» **TO DO**: Where a line below holds the string "provoquer", copy that line.

» **TASK INPUT**:
※ ※ ※

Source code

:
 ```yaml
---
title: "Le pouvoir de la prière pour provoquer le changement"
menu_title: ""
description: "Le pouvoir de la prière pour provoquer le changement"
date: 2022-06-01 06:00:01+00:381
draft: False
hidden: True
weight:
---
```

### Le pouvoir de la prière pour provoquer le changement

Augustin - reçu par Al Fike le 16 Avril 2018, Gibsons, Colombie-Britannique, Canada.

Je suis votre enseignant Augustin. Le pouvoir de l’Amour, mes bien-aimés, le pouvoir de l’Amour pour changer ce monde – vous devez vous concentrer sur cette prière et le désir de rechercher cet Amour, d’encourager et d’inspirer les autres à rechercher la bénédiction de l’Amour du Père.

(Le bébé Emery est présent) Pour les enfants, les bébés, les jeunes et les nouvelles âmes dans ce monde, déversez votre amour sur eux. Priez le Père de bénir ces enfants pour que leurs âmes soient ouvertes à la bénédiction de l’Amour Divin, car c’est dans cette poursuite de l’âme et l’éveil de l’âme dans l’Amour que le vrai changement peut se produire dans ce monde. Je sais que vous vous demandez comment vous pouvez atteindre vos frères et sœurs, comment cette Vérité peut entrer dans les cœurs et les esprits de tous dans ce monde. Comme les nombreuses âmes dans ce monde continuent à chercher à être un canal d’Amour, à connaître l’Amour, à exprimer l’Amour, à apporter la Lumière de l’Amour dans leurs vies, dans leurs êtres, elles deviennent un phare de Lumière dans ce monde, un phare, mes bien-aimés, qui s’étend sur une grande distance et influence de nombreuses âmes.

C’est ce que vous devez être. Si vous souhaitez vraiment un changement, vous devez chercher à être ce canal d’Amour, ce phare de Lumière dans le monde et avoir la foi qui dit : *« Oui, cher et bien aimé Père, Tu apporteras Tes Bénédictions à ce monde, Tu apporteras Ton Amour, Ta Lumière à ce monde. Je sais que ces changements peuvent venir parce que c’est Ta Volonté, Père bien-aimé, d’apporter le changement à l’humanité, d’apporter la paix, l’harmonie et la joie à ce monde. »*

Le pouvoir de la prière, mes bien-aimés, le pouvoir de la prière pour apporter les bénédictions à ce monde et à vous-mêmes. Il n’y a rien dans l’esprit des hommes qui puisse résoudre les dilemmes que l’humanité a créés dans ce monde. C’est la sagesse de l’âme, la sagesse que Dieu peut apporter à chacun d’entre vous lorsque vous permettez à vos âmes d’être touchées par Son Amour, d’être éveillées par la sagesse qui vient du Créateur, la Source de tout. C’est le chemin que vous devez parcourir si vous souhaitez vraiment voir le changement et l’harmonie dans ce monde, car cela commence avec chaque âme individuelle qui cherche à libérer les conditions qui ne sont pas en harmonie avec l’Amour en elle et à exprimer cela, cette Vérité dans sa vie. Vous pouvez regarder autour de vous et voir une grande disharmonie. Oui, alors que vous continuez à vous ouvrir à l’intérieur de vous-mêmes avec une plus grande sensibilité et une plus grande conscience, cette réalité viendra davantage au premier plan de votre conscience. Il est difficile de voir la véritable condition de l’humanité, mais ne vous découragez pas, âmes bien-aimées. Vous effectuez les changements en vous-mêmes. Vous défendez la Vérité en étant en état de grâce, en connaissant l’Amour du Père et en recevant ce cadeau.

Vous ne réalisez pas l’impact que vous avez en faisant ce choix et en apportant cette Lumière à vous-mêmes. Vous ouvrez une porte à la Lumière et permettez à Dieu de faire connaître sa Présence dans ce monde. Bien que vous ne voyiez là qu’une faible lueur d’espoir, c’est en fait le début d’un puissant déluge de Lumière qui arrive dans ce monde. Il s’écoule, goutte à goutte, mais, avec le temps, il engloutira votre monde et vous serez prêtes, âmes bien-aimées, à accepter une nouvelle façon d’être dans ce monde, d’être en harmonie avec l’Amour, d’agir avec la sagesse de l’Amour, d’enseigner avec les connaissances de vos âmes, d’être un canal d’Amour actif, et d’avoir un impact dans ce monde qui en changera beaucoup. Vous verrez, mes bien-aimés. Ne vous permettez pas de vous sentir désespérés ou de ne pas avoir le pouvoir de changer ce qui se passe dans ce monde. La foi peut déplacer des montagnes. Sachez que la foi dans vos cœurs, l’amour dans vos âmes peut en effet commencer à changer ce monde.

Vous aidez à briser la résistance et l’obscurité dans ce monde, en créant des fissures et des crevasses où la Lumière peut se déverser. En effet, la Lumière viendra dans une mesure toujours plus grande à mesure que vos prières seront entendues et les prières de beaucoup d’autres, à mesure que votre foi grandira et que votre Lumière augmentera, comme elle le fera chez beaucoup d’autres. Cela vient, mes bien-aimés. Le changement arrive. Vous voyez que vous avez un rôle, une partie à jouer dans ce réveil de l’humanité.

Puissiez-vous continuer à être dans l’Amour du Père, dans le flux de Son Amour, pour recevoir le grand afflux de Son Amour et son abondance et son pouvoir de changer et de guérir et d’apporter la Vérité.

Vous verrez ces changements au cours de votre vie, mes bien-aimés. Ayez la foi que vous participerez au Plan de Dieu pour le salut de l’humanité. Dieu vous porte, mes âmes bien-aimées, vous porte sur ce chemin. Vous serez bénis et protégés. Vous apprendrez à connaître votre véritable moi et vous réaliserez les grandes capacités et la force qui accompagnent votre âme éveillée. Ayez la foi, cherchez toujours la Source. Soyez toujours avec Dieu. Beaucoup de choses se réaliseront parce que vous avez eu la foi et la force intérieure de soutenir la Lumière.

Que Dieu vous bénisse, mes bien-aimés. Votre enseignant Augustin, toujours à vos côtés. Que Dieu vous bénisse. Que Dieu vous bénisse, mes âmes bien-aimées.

※ ※ ※

» **YOUR SOLUTION**:
title: "Le pouvoir de la prière pour provoquer le changement"
description: "Le pouvoir de la prière pour provoquer le changement"
### Le pouvoir de la prière pour provoquer le changement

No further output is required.